Australian wine writer Campbell Mattinson has been named the Saltram Australian Wine Communicator 2006 for his book ‘The Wine Hunter’.

Mattinson won the inaugural 2004 Saltram Australian Wine Communicator Award. He received the latest award on Friday 16 February 2007 at the Wine Press Club of NSW Sydney Royal Wine Show Trophy Winners lunch, attended by 430 members of the Australian wine industry.

‘The Wine Hunter’ is a dramatised account of the life of Maurice O'Shea, a winemaker who toiled at a remote hillside vineyard in the Hunter Valley between 1921 and 1956. His estate was named Mount Pleasant, and he's now acknowledged as the first Australian winemaker to produce truly great wine.
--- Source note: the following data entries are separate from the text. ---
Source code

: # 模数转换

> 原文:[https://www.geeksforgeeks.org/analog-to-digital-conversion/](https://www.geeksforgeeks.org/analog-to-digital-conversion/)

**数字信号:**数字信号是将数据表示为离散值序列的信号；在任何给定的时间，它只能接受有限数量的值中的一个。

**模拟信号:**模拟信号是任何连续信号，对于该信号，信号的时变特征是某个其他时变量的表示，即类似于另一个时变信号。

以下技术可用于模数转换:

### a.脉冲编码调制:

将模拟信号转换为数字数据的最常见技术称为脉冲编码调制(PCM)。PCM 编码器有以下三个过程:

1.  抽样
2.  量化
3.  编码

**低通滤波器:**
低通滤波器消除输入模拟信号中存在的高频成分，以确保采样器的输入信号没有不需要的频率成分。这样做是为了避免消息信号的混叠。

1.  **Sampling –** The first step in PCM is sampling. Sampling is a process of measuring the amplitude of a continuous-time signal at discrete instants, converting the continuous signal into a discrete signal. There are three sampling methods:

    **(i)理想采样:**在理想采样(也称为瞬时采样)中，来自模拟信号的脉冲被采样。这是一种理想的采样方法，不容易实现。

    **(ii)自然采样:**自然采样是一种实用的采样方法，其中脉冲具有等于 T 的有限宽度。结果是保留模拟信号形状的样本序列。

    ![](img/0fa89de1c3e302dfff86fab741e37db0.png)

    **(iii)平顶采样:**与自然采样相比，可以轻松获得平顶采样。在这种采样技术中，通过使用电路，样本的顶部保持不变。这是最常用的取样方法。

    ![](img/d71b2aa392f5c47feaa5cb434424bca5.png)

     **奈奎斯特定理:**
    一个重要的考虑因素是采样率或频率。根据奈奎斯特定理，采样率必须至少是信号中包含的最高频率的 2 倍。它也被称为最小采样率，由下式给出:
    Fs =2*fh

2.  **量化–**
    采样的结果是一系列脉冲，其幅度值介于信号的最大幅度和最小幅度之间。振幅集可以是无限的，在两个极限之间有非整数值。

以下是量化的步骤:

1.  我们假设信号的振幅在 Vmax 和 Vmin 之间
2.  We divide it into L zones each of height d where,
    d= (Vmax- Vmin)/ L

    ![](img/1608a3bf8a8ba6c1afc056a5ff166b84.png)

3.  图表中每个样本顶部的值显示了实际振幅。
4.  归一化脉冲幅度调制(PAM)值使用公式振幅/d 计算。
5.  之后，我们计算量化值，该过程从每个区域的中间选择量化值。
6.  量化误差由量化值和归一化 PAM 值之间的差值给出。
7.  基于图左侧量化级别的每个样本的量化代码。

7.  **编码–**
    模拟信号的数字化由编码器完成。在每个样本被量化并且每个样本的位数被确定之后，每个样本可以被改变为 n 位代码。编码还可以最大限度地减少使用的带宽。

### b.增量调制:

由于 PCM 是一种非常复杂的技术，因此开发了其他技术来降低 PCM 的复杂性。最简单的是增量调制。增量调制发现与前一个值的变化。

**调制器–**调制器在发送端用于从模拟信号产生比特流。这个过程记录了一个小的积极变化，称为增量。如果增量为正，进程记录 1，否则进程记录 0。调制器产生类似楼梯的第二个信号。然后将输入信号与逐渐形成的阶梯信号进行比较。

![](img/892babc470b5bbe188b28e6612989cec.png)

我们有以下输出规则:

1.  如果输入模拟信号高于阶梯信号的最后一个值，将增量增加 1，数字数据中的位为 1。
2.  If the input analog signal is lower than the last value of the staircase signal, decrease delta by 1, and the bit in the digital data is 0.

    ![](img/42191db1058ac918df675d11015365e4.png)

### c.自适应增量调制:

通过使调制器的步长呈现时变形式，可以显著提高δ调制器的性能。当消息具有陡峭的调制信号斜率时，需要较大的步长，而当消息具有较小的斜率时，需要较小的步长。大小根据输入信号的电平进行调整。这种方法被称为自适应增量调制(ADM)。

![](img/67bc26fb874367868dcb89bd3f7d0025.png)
Some of these wines, 60 and 70 years on, still drink magnificently.

Mattinson picked up the award ahead of four other finalist entries – including one of his own: website www.winefront.com.au, and stories by wine writers; Jane Adams, Jeni Port and Nick Stock. Bestowing the award upon Mattinson, Saltram Senior Winemaker Nigel Dolan said it was closely contested, but in the end ‘The Wine Hunter’ was the unanimous stand out.

Dolan was one of four judges, along with Wine Press Club Patron and last year’s winner James Halliday, UK wine writer Jancis Robinson OBE MW and Wine Press Club of New South Wales President Darren Jahn.

‘The Wine Hunter’ has been described by James Halliday as "one of the most extraordinary wine books to come my way", and by Jancis Robinson as a book she enjoyed "immensely".

As the winner of the Saltram Australian Wine Communicator Award, Mattinson receives a generous $10,000 travel grant courtesy of Saltram Wine Estate and $1,000 spending money from the Wine Press Club of New South Wales.

"This award strikes a blow for good old fashioned storytelling," Mattinson said.

"And it's important that it does: the wine media keeps telling Australian wine producers that if they're to be taken more seriously on the world wine stage, they need to make more great wines. But there is an equal onus on Australia's wine writers to write better wine stories".